I see the opposite with modern cameras.  What they've been able to achieve in the past 10 years is nothing short of astounding to me.  When I get into film in 1970s, the technology had been more or less the same for 40 years, the high end being 16mm and low-end 8mm.  Think about that, if the tech we were using today was petty much the same as what we were using in 1975!  Yet, I have a Panasonic LX100 in my bag that shoots as well as, if not better, than the quarter-million dollar cameras in "Phantom Menace" 15 years ago.  
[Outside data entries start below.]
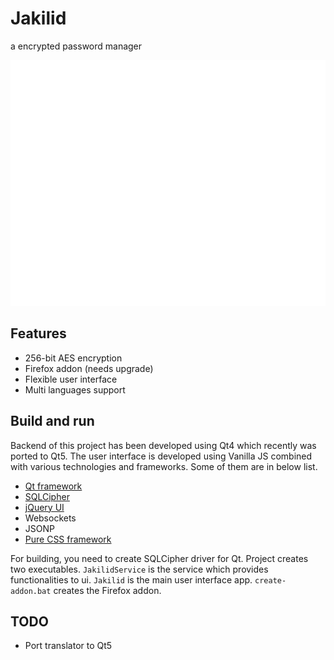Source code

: # Jakilid
a encrypted password manager

![Jakilid Demo](resource/jakilid-demo.gif)

## Features
- 256-bit AES encryption
- Firefox addon (needs upgrade)
- Flexible user interface
- Multi languages support

## Build and run
Backend of this project has been developed using Qt4 which recently was ported to Qt5. The user interface is developed using Vanilla JS combined with various technologies and frameworks. Some of them are in below list.
- [Qt framework](https://doc.qt.io/qt-5/opensourcelicense.html)
- [SQLCipher](https://www.zetetic.net/sqlcipher/license/)
- [jQuery UI](https://jqueryui.com/)
- Websockets
- JSONP
- [Pure CSS framework](https://purecss.io/)

For building, you need to create SQLCipher driver for Qt.
Project creates two executables. `JakilidService` is the service which provides functionalities to ui. `Jakilid` is the main user interface app.
`create-addon.bat` creates the Firefox addon.

## TODO
- Port translator to Qt5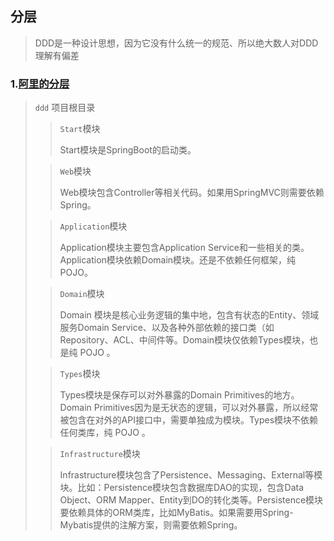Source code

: ## 分层

> DDD是一种设计思想，因为它没有什么统一的规范、所以绝大数人对DDD理解有偏差



### 1.[阿里的分层](https://mp.weixin.qq.com/s/MU1rqpQ1aA1p7OtXqVVwxQ)

> `ddd` 项目根目录
>
> > `Start`模块
> >
> > Start模块是SpringBoot的启动类。
>
> > `Web`模块
> >
> > Web模块包含Controller等相关代码。如果用SpringMVC则需要依赖Spring。
>
> > `Application`模块
> >
> > Application模块主要包含Application Service和一些相关的类。Application模块依赖Domain模块。还是不依赖任何框架，纯POJO。
>
> > `Domain`模块
> >
> > Domain 模块是核心业务逻辑的集中地，包含有状态的Entity、领域服务Domain Service、以及各种外部依赖的接口类（如Repository、ACL、中间件等。Domain模块仅依赖Types模块，也是纯 POJO 。
>
> > `Types`模块
> >
> > Types模块是保存可以对外暴露的Domain Primitives的地方。Domain Primitives因为是无状态的逻辑，可以对外暴露，所以经常被包含在对外的API接口中，需要单独成为模块。Types模块不依赖任何类库，纯 POJO 。
>
> > `Infrastructure`模块
> >
> > Infrastructure模块包含了Persistence、Messaging、External等模块。比如：Persistence模块包含数据库DAO的实现，包含Data Object、ORM Mapper、Entity到DO的转化类等。Persistence模块要依赖具体的ORM类库，比如MyBatis。如果需要用Spring-Mybatis提供的注解方案，则需要依赖Spring。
Better WiFi would be nice, but keep in mind that an app can't access the password to the wireless network and the only real solution is to build a second transmitter and that's not up to the camera companies (it's up to the smartphone makers).  That it works at all, given the constraints, is to be applauded.
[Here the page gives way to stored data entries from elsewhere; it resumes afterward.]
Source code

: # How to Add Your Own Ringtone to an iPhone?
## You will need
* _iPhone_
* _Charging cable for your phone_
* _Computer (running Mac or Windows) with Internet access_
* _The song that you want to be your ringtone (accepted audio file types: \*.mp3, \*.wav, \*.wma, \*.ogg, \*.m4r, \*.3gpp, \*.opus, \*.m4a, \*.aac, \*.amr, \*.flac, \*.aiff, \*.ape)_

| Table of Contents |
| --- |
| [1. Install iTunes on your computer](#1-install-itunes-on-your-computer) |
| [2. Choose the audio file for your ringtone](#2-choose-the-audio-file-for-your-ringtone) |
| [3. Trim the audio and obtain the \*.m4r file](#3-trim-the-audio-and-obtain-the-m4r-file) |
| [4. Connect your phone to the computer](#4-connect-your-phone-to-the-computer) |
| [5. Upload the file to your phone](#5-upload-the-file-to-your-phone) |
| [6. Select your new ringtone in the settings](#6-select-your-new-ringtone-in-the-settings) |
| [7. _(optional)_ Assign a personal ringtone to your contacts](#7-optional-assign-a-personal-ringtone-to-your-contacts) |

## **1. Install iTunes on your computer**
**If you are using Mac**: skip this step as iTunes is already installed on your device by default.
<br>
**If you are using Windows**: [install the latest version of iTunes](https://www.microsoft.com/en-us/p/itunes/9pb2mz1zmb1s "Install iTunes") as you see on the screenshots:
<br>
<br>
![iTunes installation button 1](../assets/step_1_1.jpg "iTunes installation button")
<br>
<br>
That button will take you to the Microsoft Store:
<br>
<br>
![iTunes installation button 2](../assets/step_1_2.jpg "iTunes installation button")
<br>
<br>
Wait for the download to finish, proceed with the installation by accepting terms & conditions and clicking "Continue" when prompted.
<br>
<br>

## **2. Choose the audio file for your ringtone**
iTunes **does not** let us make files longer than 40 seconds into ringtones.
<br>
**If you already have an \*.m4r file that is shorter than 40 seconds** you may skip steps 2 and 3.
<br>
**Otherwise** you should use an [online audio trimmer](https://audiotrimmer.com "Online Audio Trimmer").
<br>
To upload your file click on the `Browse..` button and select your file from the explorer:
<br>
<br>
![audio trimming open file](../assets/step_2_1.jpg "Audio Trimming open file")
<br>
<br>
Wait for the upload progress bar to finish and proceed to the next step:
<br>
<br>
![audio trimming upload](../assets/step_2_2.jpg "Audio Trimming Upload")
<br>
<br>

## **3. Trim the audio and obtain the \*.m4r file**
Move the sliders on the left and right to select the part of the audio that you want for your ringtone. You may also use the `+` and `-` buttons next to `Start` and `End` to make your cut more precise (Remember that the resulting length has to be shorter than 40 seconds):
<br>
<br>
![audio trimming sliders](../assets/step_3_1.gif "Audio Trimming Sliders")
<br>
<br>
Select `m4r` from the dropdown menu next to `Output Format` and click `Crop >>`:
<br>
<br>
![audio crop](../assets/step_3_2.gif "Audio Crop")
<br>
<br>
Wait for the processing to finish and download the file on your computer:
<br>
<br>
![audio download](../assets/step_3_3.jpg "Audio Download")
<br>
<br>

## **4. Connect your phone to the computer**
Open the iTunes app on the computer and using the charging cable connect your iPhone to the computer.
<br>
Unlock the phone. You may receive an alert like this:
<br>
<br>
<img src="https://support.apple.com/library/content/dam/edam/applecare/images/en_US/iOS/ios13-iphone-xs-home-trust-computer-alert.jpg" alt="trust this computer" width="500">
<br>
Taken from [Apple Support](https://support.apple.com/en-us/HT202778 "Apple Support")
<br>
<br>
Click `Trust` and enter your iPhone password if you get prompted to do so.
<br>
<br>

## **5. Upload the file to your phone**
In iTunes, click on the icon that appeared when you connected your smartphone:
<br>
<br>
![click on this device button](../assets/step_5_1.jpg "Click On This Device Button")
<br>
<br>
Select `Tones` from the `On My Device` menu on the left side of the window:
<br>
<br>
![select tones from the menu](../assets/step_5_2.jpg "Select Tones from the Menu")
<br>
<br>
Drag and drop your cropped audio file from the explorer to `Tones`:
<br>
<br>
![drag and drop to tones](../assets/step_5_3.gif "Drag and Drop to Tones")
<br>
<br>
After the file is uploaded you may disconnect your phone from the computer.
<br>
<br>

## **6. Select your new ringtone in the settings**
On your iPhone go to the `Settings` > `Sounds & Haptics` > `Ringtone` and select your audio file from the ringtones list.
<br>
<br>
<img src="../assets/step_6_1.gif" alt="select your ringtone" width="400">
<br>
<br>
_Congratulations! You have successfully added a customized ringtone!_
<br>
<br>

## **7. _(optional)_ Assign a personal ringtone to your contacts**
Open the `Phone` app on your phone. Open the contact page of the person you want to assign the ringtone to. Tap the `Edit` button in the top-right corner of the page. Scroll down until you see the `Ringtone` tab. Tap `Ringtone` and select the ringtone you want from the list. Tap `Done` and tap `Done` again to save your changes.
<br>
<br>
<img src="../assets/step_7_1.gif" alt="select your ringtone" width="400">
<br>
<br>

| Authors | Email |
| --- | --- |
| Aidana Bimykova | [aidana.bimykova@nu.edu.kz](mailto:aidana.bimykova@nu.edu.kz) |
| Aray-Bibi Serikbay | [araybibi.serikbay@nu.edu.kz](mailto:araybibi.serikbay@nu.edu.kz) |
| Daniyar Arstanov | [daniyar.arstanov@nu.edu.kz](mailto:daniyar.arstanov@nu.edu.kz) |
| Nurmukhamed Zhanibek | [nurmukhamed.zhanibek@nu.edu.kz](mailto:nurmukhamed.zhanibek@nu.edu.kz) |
The number one problem all cameras make is light sensitivity (as it was in film).  Software can only do so much.  Anyway, there is a rich ecosystem of camera software out there, though not from the camera makers.  Building cameras and building software are two different skill-sets, IMHO.

The biggest problem today is people don't spend the time to experiment and learn how to use the technology they have.  Most people put whatever gadget they have on "auto."  There needs to be more respect, love, and FUN with THE ART OF PHOTOGRAPHY/FILM.

This blog does a great job at that, except when it looks at the glass as half-full and gets into arm-chair business discussions that are better left to the nit-wit junior financial analysts down in The City :)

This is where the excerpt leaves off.